We parked in the ferry port car park and walked the 5 minutes into the square which has plenty of restaurants etc

Andy


----------



## 113016 (Jun 5, 2008)

*Re: campsite or aire near caen*



KENNYJAY said:


> travelling from cherbourg to poitiers landing cherbourg 17 45 need somewhere to stay around caen


Err, sorry but why would you be going via Caen.
Yes you take the road out of Cherbourg direction Caen, but you should be turning off just after Valogne towards Granville, Avranches and Rennes


----------



## rayc (Jun 3, 2008)

Valognes has a descent small campsite approx 10 euros per night and is not far from Cherbourg on the N13. It is open until October 15th and is great for a night halt.

www.mairie-valognes.fr/uk/campsite.html


----------



## chapter (May 1, 2005)

how about the aire or camp site here
chapter


----------



## KENNYJAY (Mar 14, 2008)

*overnight in cean*

sat nav taking me that way


----------



## 113016 (Jun 5, 2008)

*Re: overnight in cean*



KENNYJAY said:


> sat nav taking me that way


Chuck it out of the window and buy a map  
Seriously though, if the sat nav is taking you via Caen it is wrong.
I used to truck from Cherbourg nearly every week to Spain and you should go via Rennes


----------



## greenasthegrass (Oct 27, 2007)

I agree with Grath its via no toll roads too - we stayed at a free aire at Ducey (ancestral home of Montgomery) fantastic little town very tidy and aire has usual services.

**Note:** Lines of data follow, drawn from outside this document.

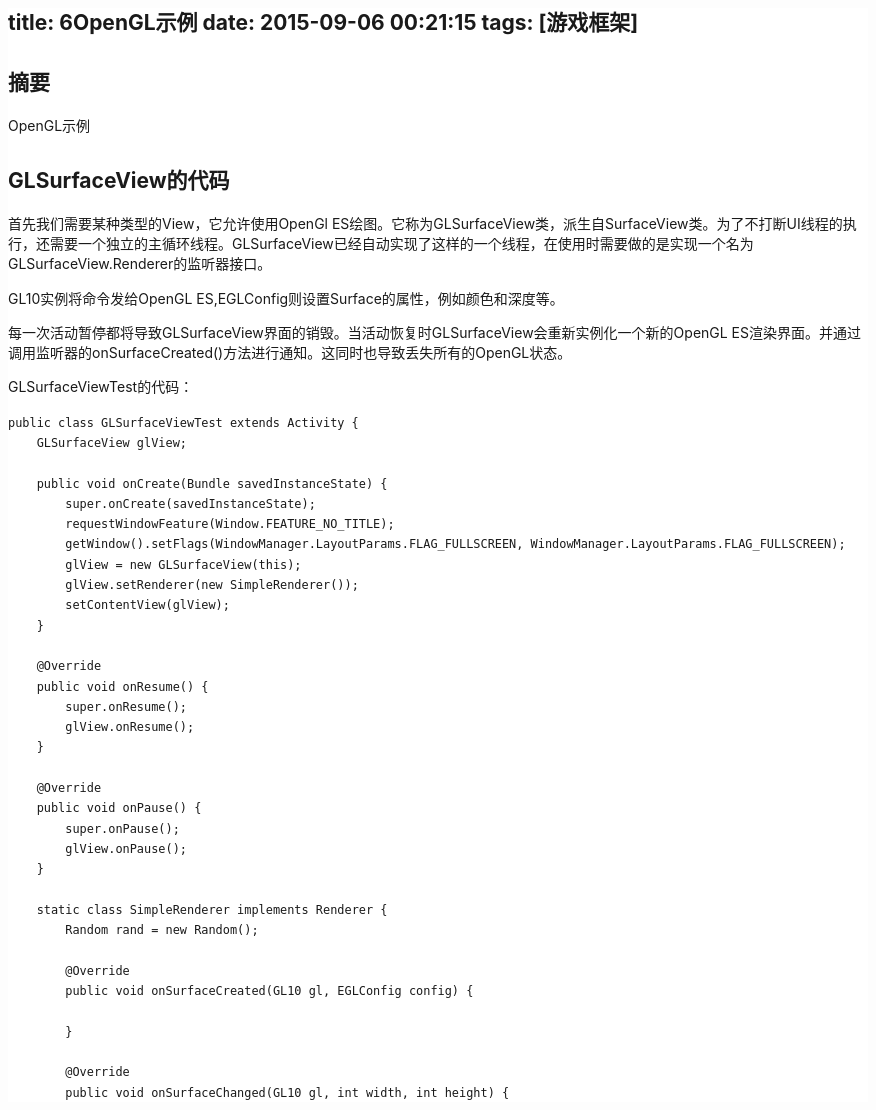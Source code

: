 title: 6OpenGL示例
date: 2015-09-06 00:21:15
tags: [游戏框架]
---

## 摘要
OpenGL示例


## GLSurfaceView的代码

首先我们需要某种类型的View，它允许使用OpenGl ES绘图。它称为GLSurfaceView类，派生自SurfaceView类。为了不打断UI线程的执行，还需要一个独立的主循环线程。GLSurfaceView已经自动实现了这样的一个线程，在使用时需要做的是实现一个名为GLSurfaceView.Renderer的监听器接口。

GL10实例将命令发给OpenGL ES,EGLConfig则设置Surface的属性，例如颜色和深度等。

每一次活动暂停都将导致GLSurfaceView界面的销毁。当活动恢复时GLSurfaceView会重新实例化一个新的OpenGL ES渲染界面。并通过调用监听器的onSurfaceCreated()方法进行通知。这同时也导致丢失所有的OpenGL状态。

GLSurfaceViewTest的代码：

	public class GLSurfaceViewTest extends Activity {
		GLSurfaceView glView;

		public void onCreate(Bundle savedInstanceState) {
			super.onCreate(savedInstanceState);
			requestWindowFeature(Window.FEATURE_NO_TITLE);
			getWindow().setFlags(WindowManager.LayoutParams.FLAG_FULLSCREEN, WindowManager.LayoutParams.FLAG_FULLSCREEN);
			glView = new GLSurfaceView(this);
			glView.setRenderer(new SimpleRenderer());
			setContentView(glView);
		}

		@Override
		public void onResume() {
			super.onResume();
			glView.onResume();
		}

		@Override
		public void onPause() {
			super.onPause();
			glView.onPause();
		}

		static class SimpleRenderer implements Renderer {
			Random rand = new Random();

			@Override
			public void onSurfaceCreated(GL10 gl, EGLConfig config) {

			}

			@Override
			public void onSurfaceChanged(GL10 gl, int width, int height) {
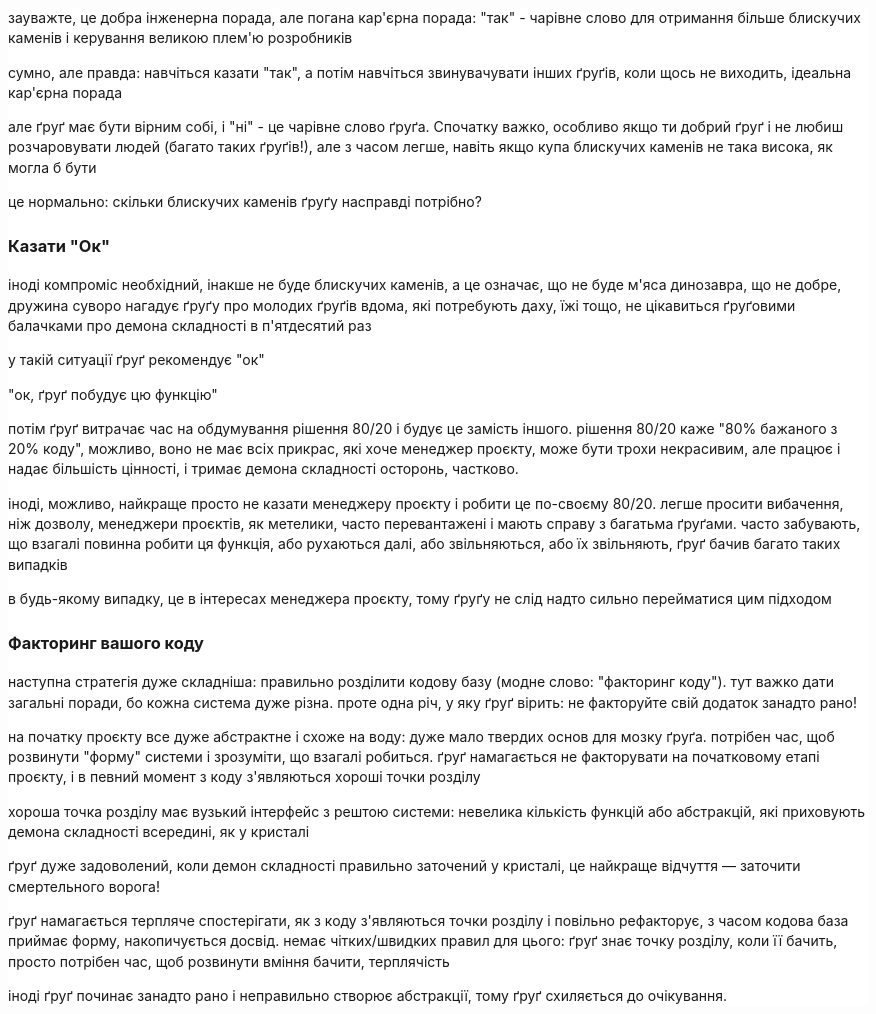 зауважте, це добра інженерна порада, але погана кар'єрна порада: "так" - чарівне слово для отримання більше блискучих каменів і керування великою плем'ю розробників

сумно, але правда: навчіться казати "так", а потім навчіться звинувачувати інших ґруґів, коли щось не виходить, ідеальна кар'єрна порада

але ґруґ має бути вірним собі, і "ні" - це чарівне слово ґруґа. Спочатку важко, особливо якщо ти добрий ґруґ і не любиш розчаровувати людей (багато таких ґруґів!), але з часом легше, навіть якщо купа блискучих каменів не така висока, як могла б бути

це нормально: скільки блискучих каменів ґруґу насправді потрібно?

### Казати "Ок"

іноді компроміс необхідний, інакше не буде блискучих каменів, а це означає, що не буде м'яса динозавра, що не добре, дружина суворо нагадує ґруґу про молодих ґруґів вдома, які потребують даху, їжі тощо, не цікавиться ґруґовими балачками про демона складності в п'ятдесятий раз

у такій ситуації ґруґ рекомендує "ок"

"ок, ґруґ побудує цю функцію"

потім ґруґ витрачає час на обдумування рішення 80/20 і будує це замість іншого.
рішення 80/20 каже "80% бажаного з 20% коду", можливо, воно не має всіх прикрас, які хоче менеджер проєкту, може бути трохи некрасивим, але працює і надає більшість цінності, і тримає демона складності осторонь, частково.

іноді, можливо, найкраще просто не казати менеджеру проєкту і робити це по-своєму 80/20. легше просити вибачення, ніж дозволу, менеджери проєктів, як метелики, часто перевантажені і мають справу з багатьма ґруґами. часто забувають, що взагалі повинна робити ця функція, або рухаються далі, або звільняються, або їх звільняють, ґруґ бачив багато таких випадків

в будь-якому випадку, це в інтересах менеджера проєкту, тому ґруґу не слід надто сильно перейматися цим підходом

### Факторинг вашого коду

наступна стратегія дуже складніша: правильно розділити кодову базу (модне слово: "факторинг коду"). тут важко дати загальні поради, бо кожна система дуже різна. проте одна річ, у яку ґруґ вірить: не факторуйте свій додаток занадто рано!

на початку проєкту все дуже абстрактне і схоже на воду: дуже мало твердих основ для мозку ґруґа. потрібен час, щоб розвинути "форму" системи і зрозуміти, що взагалі робиться. ґруґ намагається не факторувати на початковому етапі проєкту, і в певний момент з коду з'являються хороші точки розділу

хороша точка розділу має вузький інтерфейс з рештою системи: невелика кількість функцій або абстракцій, які приховують демона складності всередині, як у кристалі

ґруґ дуже задоволений, коли демон складності правильно заточений у кристалі, це найкраще відчуття — заточити смертельного ворога!

ґруґ намагається терпляче спостерігати, як з коду з'являються точки розділу і повільно рефакторує, з часом кодова база приймає форму, накопичується досвід. немає чітких/швидких правил для цього: ґруґ знає точку розділу, коли її бачить, просто потрібен час, щоб розвинути вміння бачити, терплячість

іноді ґруґ починає занадто рано і неправильно створює абстракції, тому ґруґ схиляється до очікування.
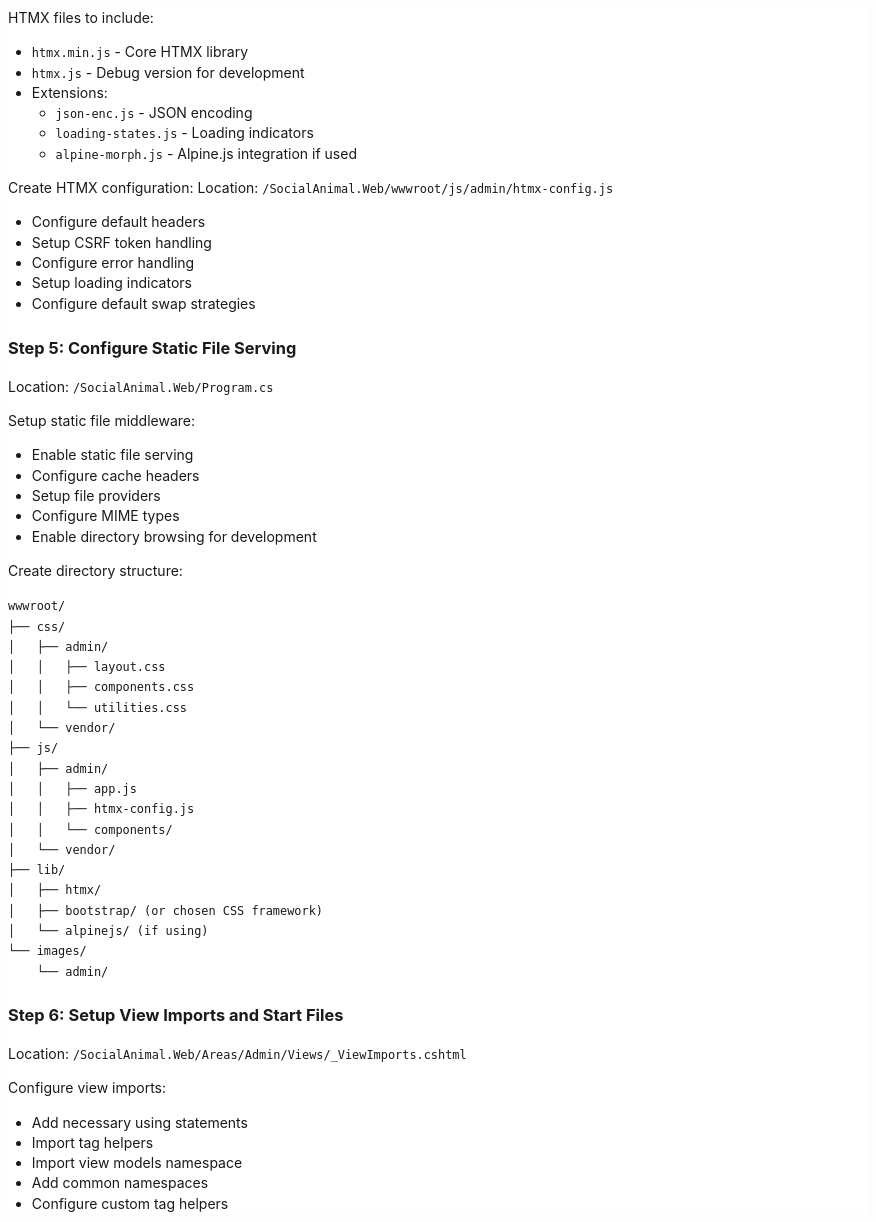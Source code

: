 HTMX files to include:
- `htmx.min.js` - Core HTMX library
- `htmx.js` - Debug version for development
- Extensions:
  - `json-enc.js` - JSON encoding
  - `loading-states.js` - Loading indicators
  - `alpine-morph.js` - Alpine.js integration if used

Create HTMX configuration:
Location: `/SocialAnimal.Web/wwwroot/js/admin/htmx-config.js`
- Configure default headers
- Setup CSRF token handling
- Configure error handling
- Setup loading indicators
- Configure default swap strategies

### Step 5: Configure Static File Serving
Location: `/SocialAnimal.Web/Program.cs`

Setup static file middleware:
- Enable static file serving
- Configure cache headers
- Setup file providers
- Configure MIME types
- Enable directory browsing for development

Create directory structure:
```
wwwroot/
├── css/
│   ├── admin/
│   │   ├── layout.css
│   │   ├── components.css
│   │   └── utilities.css
│   └── vendor/
├── js/
│   ├── admin/
│   │   ├── app.js
│   │   ├── htmx-config.js
│   │   └── components/
│   └── vendor/
├── lib/
│   ├── htmx/
│   ├── bootstrap/ (or chosen CSS framework)
│   └── alpinejs/ (if using)
└── images/
    └── admin/
```

### Step 6: Setup View Imports and Start Files
Location: `/SocialAnimal.Web/Areas/Admin/Views/_ViewImports.cshtml`

Configure view imports:
- Add necessary using statements
- Import tag helpers
- Import view models namespace
- Add common namespaces
- Configure custom tag helpers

Its 10 mins walk to centre and over a little bridge.

Greenie :lol:


----------



## charlieivan (Apr 25, 2006)

St Maire Eglise at bottom end of Cherburg peninsula. Park in the car park at side of church, 4 euros to stay overnight. Waste and toilet dump outside campsite at back of covered market. Nice little town with superb museum and still has replica of paratrooper John Steele hanging from church spire.


----------